それで、この、黄色い雨は何だったんだろう。

たいへんゆっくりだからときどき忘れてしまうけれど、今もわたしがみているこの風景は、わたしが果てしなく死んでいくものとしてみている風景だということ。ゆっくり死に続けているものとしてみている、言葉のない、意味づけをゆるさない、美しい風景だということ。

黄色い雨が降るとき、雨に混じってすべてのものが黄色に見える場所なのだろう。小説には年代が書き込まれてあった。年代というのは生き延びた側のものが歴史と結びつけて理解するための、つまり、戦いをし、殺し、苦しめ生き残る人間というものと、結びつけて理解するためのツールだ。

黄色い雨を浴び、黄色い雨を見るとき、見ているわたしも黄色に染まっているのだろう。目をあけてものを見ることは光を見ることでしかないけれど、光に意味づけをしてしまうひとの切なさはなんだろう。意味づけをして、説明のつかなかったものを見ないようにしてしまいたいと捩れ、もがき、醜くなるような、浅ましくなるような、ひとの心のはたらきの切なさは。

死んでゆく時間に服従していくうち、役割をみつけ、人や生きものとの関わりから、というか、ひとりの人が人としての関わり方やルールから、言葉から、引き剥がされてゆく。
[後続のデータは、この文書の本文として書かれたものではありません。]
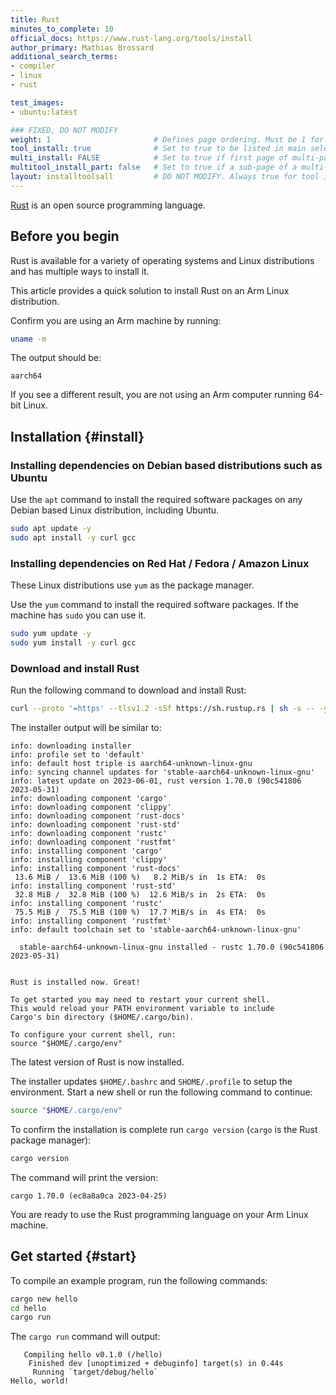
```yaml
---
title: Rust
minutes_to_complete: 10
official_docs: https://www.rust-lang.org/tools/install
author_primary: Mathias Brossard
additional_search_terms:
- compiler
- linux
- rust

test_images:
- ubuntu:latest

### FIXED, DO NOT MODIFY
weight: 1                       # Defines page ordering. Must be 1 for first (or only) page.
tool_install: true              # Set to true to be listed in main selection page, else false
multi_install: FALSE            # Set to true if first page of multi-page article, else false
multitool_install_part: false   # Set to true if a sub-page of a multi-page article, else false
layout: installtoolsall         # DO NOT MODIFY. Always true for tool install articles
---
```


[Rust](https://www.rust-lang.org/) is an open source programming language.

## Before you begin

Rust is available for a variety of operating systems and Linux distributions and has multiple ways to install it.

This article provides a quick solution to install Rust on an Arm Linux distribution.

Confirm you are using an Arm machine by running:

```bash
uname -m
```

The output should be:

```output
aarch64
```

If you see a different result, you are not using an Arm computer running 64-bit Linux.

## Installation {#install}

### Installing dependencies on Debian based distributions such as Ubuntu

Use the `apt` command to install the required software packages on any Debian based Linux distribution, including Ubuntu.

```bash { target="ubuntu:latest" }
sudo apt update -y
sudo apt install -y curl gcc
```

### Installing dependencies on Red Hat / Fedora / Amazon Linux

These Linux distributions use `yum` as the package manager.

Use the `yum` command to install the required software packages. If the machine has `sudo` you can use it.

```bash { target="fedora:latest" }
sudo yum update -y
sudo yum install -y curl gcc
```

### Download and install Rust

Run the following command to download and install Rust:

```bash
curl --proto '=https' --tlsv1.2 -sSf https://sh.rustup.rs | sh -s -- -y
```

The installer output will be similar to:

```output
info: downloading installer
info: profile set to 'default'
info: default host triple is aarch64-unknown-linux-gnu
info: syncing channel updates for 'stable-aarch64-unknown-linux-gnu'
info: latest update on 2023-06-01, rust version 1.70.0 (90c541806 2023-05-31)
info: downloading component 'cargo'
info: downloading component 'clippy'
info: downloading component 'rust-docs'
info: downloading component 'rust-std'
info: downloading component 'rustc'
info: downloading component 'rustfmt'
info: installing component 'cargo'
info: installing component 'clippy'
info: installing component 'rust-docs'
 13.6 MiB /  13.6 MiB (100 %)   8.2 MiB/s in  1s ETA:  0s
info: installing component 'rust-std'
 32.8 MiB /  32.8 MiB (100 %)  12.6 MiB/s in  2s ETA:  0s
info: installing component 'rustc'
 75.5 MiB /  75.5 MiB (100 %)  17.7 MiB/s in  4s ETA:  0s
info: installing component 'rustfmt'
info: default toolchain set to 'stable-aarch64-unknown-linux-gnu'

  stable-aarch64-unknown-linux-gnu installed - rustc 1.70.0 (90c541806 2023-05-31)


Rust is installed now. Great!

To get started you may need to restart your current shell.
This would reload your PATH environment variable to include
Cargo's bin directory ($HOME/.cargo/bin).

To configure your current shell, run:
source "$HOME/.cargo/env"
```

The latest version of Rust is now installed. 

The installer updates `$HOME/.bashrc` and `SHOME/.profile` to setup the environment. Start a new shell or run the following command to continue:

```bash
source "$HOME/.cargo/env"
```

To confirm the installation is complete run `cargo version` (`cargo` is the Rust package manager):

```bash { env_source="~/.bashrc" }
cargo version
```

The command will print the version:

```output
cargo 1.70.0 (ec8a8a0ca 2023-04-25)
```

You are ready to use the Rust programming language on your Arm Linux machine.

## Get started {#start}

To compile an example program, run the following commands:

```bash { env_source="~/.bashrc" }
cargo new hello
cd hello
cargo run
```

The `cargo run` command will output:

```output
   Compiling hello v0.1.0 (/hello)
    Finished dev [unoptimized + debuginfo] target(s) in 0.44s
     Running `target/debug/hello`
Hello, world!
```
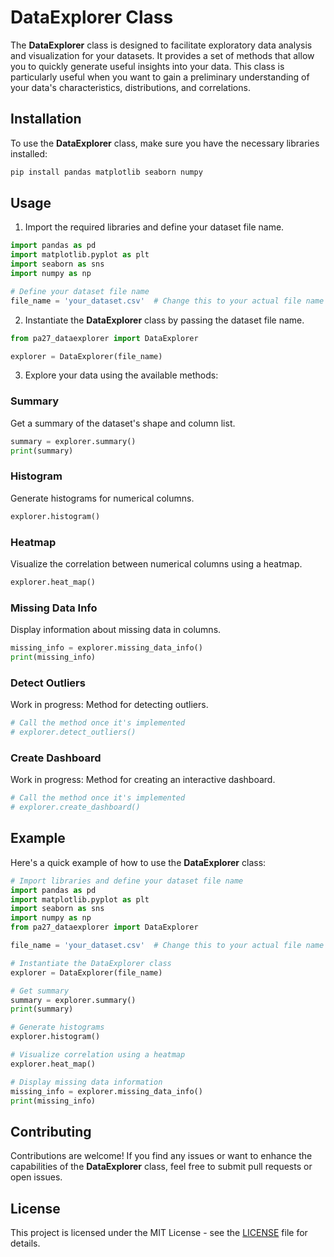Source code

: # DataExplorer Class

The **DataExplorer** class is designed to facilitate exploratory data analysis and visualization for your datasets. It provides a set of methods that allow you to quickly generate useful insights into your data. This class is particularly useful when you want to gain a preliminary understanding of your data's characteristics, distributions, and correlations.

## Installation

To use the **DataExplorer** class, make sure you have the necessary libraries installed:

```bash
pip install pandas matplotlib seaborn numpy
```

## Usage

1. Import the required libraries and define your dataset file name.

```python
import pandas as pd
import matplotlib.pyplot as plt
import seaborn as sns
import numpy as np

# Define your dataset file name
file_name = 'your_dataset.csv'  # Change this to your actual file name
```

2. Instantiate the **DataExplorer** class by passing the dataset file name.

```python
from pa27_dataexplorer import DataExplorer

explorer = DataExplorer(file_name)
```

3. Explore your data using the available methods:

### Summary

Get a summary of the dataset's shape and column list.

```python
summary = explorer.summary()
print(summary)
```

### Histogram

Generate histograms for numerical columns.

```python
explorer.histogram()
```

### Heatmap

Visualize the correlation between numerical columns using a heatmap.

```python
explorer.heat_map()
```

### Missing Data Info

Display information about missing data in columns.

```python
missing_info = explorer.missing_data_info()
print(missing_info)
```

### Detect Outliers

Work in progress: Method for detecting outliers.

```python
# Call the method once it's implemented
# explorer.detect_outliers()
```

### Create Dashboard

Work in progress: Method for creating an interactive dashboard.

```python
# Call the method once it's implemented
# explorer.create_dashboard()
```

## Example

Here's a quick example of how to use the **DataExplorer** class:

```python
# Import libraries and define your dataset file name
import pandas as pd
import matplotlib.pyplot as plt
import seaborn as sns
import numpy as np
from pa27_dataexplorer import DataExplorer

file_name = 'your_dataset.csv'  # Change this to your actual file name

# Instantiate the DataExplorer class
explorer = DataExplorer(file_name)

# Get summary
summary = explorer.summary()
print(summary)

# Generate histograms
explorer.histogram()

# Visualize correlation using a heatmap
explorer.heat_map()

# Display missing data information
missing_info = explorer.missing_data_info()
print(missing_info)
```

## Contributing

Contributions are welcome! If you find any issues or want to enhance the capabilities of the **DataExplorer** class, feel free to submit pull requests or open issues.

## License

This project is licensed under the MIT License - see the [LICENSE](LICENSE) file for details.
生きて意思や思惑や主体をもって動くというなにか不自然な営みから、自然な営みに命を返していくような時間に思える。

傷だらけの飢えた身体、細胞の生き死にの舞台としての身体があり、雨を享けて老いる。身体は死に近づくなかで役割をみつけ、死の世界の言葉で世界と関わりをする。
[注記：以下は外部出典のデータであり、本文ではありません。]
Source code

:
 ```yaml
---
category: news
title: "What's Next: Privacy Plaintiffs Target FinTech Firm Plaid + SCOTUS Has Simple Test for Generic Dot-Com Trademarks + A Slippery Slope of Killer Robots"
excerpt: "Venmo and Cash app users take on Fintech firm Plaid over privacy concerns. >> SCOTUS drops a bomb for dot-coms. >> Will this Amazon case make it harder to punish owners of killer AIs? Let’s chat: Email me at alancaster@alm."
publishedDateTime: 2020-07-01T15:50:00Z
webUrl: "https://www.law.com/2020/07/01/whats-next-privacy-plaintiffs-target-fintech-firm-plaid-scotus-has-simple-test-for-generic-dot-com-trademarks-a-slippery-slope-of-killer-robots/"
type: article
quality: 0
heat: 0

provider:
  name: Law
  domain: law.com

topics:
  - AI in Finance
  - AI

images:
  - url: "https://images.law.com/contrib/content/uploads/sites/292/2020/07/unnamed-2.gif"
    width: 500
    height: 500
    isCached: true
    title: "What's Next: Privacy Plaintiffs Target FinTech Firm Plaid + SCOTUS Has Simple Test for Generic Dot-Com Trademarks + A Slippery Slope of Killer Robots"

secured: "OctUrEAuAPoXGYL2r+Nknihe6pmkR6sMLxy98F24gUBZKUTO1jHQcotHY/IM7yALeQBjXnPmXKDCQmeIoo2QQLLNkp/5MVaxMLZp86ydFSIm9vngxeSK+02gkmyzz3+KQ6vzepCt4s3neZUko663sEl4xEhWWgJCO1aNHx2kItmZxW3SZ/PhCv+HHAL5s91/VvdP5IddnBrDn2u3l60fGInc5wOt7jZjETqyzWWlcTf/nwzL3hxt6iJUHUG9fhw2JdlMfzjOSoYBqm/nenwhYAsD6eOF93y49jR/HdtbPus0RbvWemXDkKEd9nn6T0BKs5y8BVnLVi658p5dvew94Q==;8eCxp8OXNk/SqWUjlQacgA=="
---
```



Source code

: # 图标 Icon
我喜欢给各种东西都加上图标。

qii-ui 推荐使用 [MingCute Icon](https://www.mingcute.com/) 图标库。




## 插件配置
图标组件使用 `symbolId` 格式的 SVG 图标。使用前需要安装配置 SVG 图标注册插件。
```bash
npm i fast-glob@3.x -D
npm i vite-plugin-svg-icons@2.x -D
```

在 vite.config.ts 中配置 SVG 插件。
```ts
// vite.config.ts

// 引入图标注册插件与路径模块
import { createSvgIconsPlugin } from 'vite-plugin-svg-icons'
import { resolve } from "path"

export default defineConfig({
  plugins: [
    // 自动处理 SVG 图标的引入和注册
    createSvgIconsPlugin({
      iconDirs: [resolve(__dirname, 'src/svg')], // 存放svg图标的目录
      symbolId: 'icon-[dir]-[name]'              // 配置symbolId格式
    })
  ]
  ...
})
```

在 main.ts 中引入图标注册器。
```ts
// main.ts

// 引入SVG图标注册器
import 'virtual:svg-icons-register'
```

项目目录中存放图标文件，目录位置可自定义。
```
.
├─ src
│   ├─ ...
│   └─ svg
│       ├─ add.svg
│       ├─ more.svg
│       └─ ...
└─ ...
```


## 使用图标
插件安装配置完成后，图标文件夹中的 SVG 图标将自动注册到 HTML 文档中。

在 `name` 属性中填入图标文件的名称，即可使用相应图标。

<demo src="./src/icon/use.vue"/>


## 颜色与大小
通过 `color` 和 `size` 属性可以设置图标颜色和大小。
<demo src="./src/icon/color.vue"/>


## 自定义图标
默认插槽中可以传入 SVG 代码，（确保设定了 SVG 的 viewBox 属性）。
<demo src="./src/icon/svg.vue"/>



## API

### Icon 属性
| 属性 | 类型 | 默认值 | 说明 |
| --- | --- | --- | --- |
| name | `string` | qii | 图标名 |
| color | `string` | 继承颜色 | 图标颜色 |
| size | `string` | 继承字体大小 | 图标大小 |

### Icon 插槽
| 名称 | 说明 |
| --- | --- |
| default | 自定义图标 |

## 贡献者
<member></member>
名前をもち、何かの代わりに生きることでなら生きられる。生き延びられる。そうやって生き延びてきたことが剥がれ、生があらわになる。

死の世界のルールに適応していくうち、居場所が定まってゆく。居場所がなく定まらない生の世界から皮膚一枚隔てた死の世界に定まってゆき、恐ろしいほど静かになってゆく。生の世界はとても雑多で、狡く、痒くて痛いような、嘘ばかりのような、か弱い、逆説の輝く世界だと思う。この生の世界と隔てられながら遠く、あるいはとても近く、つながっている世界に死があり、「人生そのもの」がある。